▶ _Material for this task_:
········

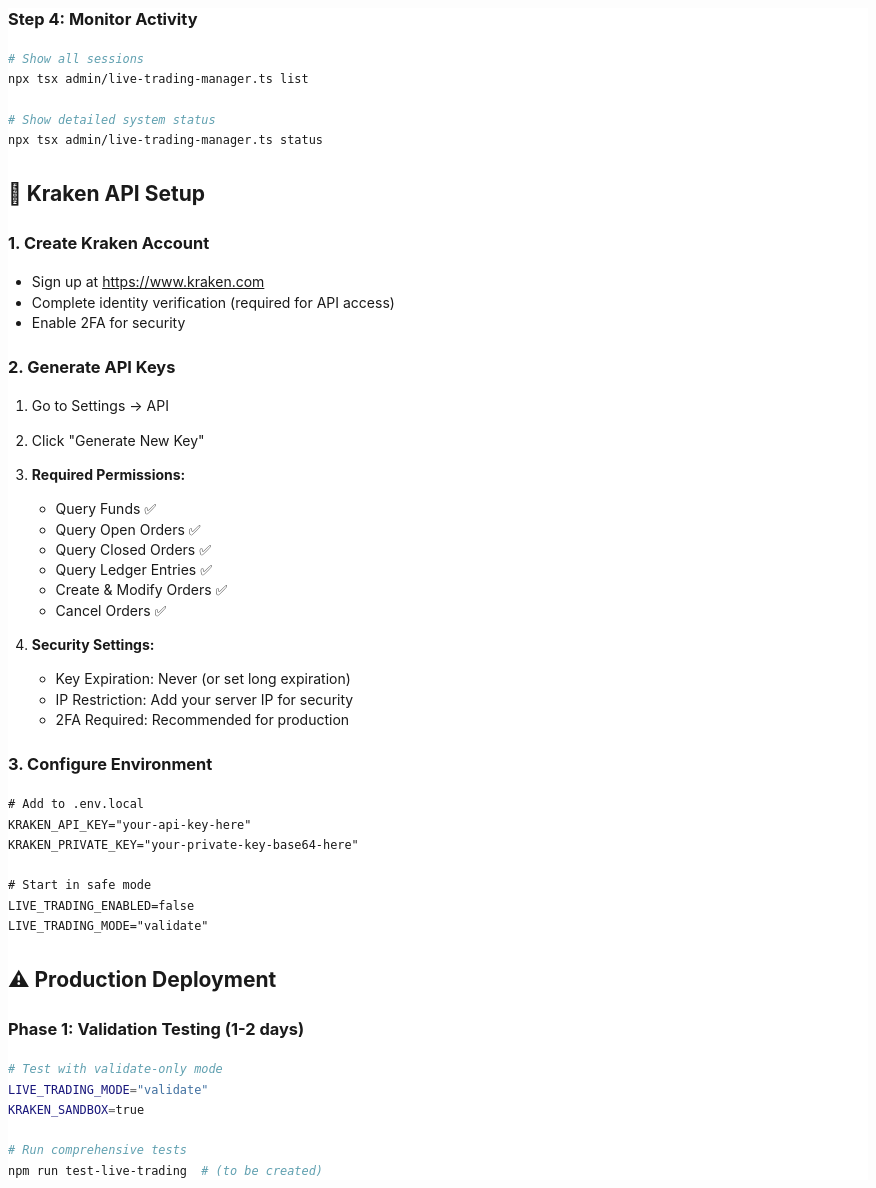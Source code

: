 ### Step 4: Monitor Activity
```bash
# Show all sessions
npx tsx admin/live-trading-manager.ts list

# Show detailed system status
npx tsx admin/live-trading-manager.ts status
```

## 🔧 Kraken API Setup

### 1. Create Kraken Account
- Sign up at https://www.kraken.com
- Complete identity verification (required for API access)
- Enable 2FA for security

### 2. Generate API Keys
1. Go to Settings → API
2. Click "Generate New Key"  
3. **Required Permissions:**
   - Query Funds ✅
   - Query Open Orders ✅
   - Query Closed Orders ✅
   - Query Ledger Entries ✅
   - Create & Modify Orders ✅
   - Cancel Orders ✅

4. **Security Settings:**
   - Key Expiration: Never (or set long expiration)
   - IP Restriction: Add your server IP for security
   - 2FA Required: Recommended for production

### 3. Configure Environment
```env
# Add to .env.local
KRAKEN_API_KEY="your-api-key-here"
KRAKEN_PRIVATE_KEY="your-private-key-base64-here"

# Start in safe mode
LIVE_TRADING_ENABLED=false
LIVE_TRADING_MODE="validate"
```

## ⚠️ Production Deployment

### Phase 1: Validation Testing (1-2 days)
```bash
# Test with validate-only mode
LIVE_TRADING_MODE="validate"
KRAKEN_SANDBOX=true

# Run comprehensive tests
npm run test-live-trading  # (to be created)
```
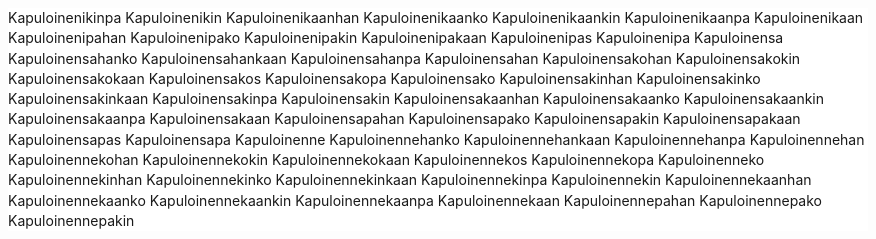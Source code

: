 Kapuloinenikinpa
Kapuloinenikin
Kapuloinenikaanhan
Kapuloinenikaanko
Kapuloinenikaankin
Kapuloinenikaanpa
Kapuloinenikaan
Kapuloinenipahan
Kapuloinenipako
Kapuloinenipakin
Kapuloinenipakaan
Kapuloinenipas
Kapuloinenipa
Kapuloinensa
Kapuloinensahanko
Kapuloinensahankaan
Kapuloinensahanpa
Kapuloinensahan
Kapuloinensakohan
Kapuloinensakokin
Kapuloinensakokaan
Kapuloinensakos
Kapuloinensakopa
Kapuloinensako
Kapuloinensakinhan
Kapuloinensakinko
Kapuloinensakinkaan
Kapuloinensakinpa
Kapuloinensakin
Kapuloinensakaanhan
Kapuloinensakaanko
Kapuloinensakaankin
Kapuloinensakaanpa
Kapuloinensakaan
Kapuloinensapahan
Kapuloinensapako
Kapuloinensapakin
Kapuloinensapakaan
Kapuloinensapas
Kapuloinensapa
Kapuloinenne
Kapuloinennehanko
Kapuloinennehankaan
Kapuloinennehanpa
Kapuloinennehan
Kapuloinennekohan
Kapuloinennekokin
Kapuloinennekokaan
Kapuloinennekos
Kapuloinennekopa
Kapuloinenneko
Kapuloinennekinhan
Kapuloinennekinko
Kapuloinennekinkaan
Kapuloinennekinpa
Kapuloinennekin
Kapuloinennekaanhan
Kapuloinennekaanko
Kapuloinennekaankin
Kapuloinennekaanpa
Kapuloinennekaan
Kapuloinennepahan
Kapuloinennepako
Kapuloinennepakin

········

▶ _Instructions for the task_: Output these and nothing else: the lines from the one holding "Kapuloinensapakin" through the final line of the entries above, exactly as they appear.

▶ _Answer_:
Kapuloinensapakin
Kapuloinensapakaan
Kapuloinensapas
Kapuloinensapa
Kapuloinenne
Kapuloinennehanko
Kapuloinennehankaan
Kapuloinennehanpa
Kapuloinennehan
Kapuloinennekohan
Kapuloinennekokin
Kapuloinennekokaan
Kapuloinennekos
Kapuloinennekopa
Kapuloinenneko
Kapuloinennekinhan
Kapuloinennekinko
Kapuloinennekinkaan
Kapuloinennekinpa
Kapuloinennekin
Kapuloinennekaanhan
Kapuloinennekaanko
Kapuloinennekaankin
Kapuloinennekaanpa
Kapuloinennekaan
Kapuloinennepahan
Kapuloinennepako
Kapuloinennepakin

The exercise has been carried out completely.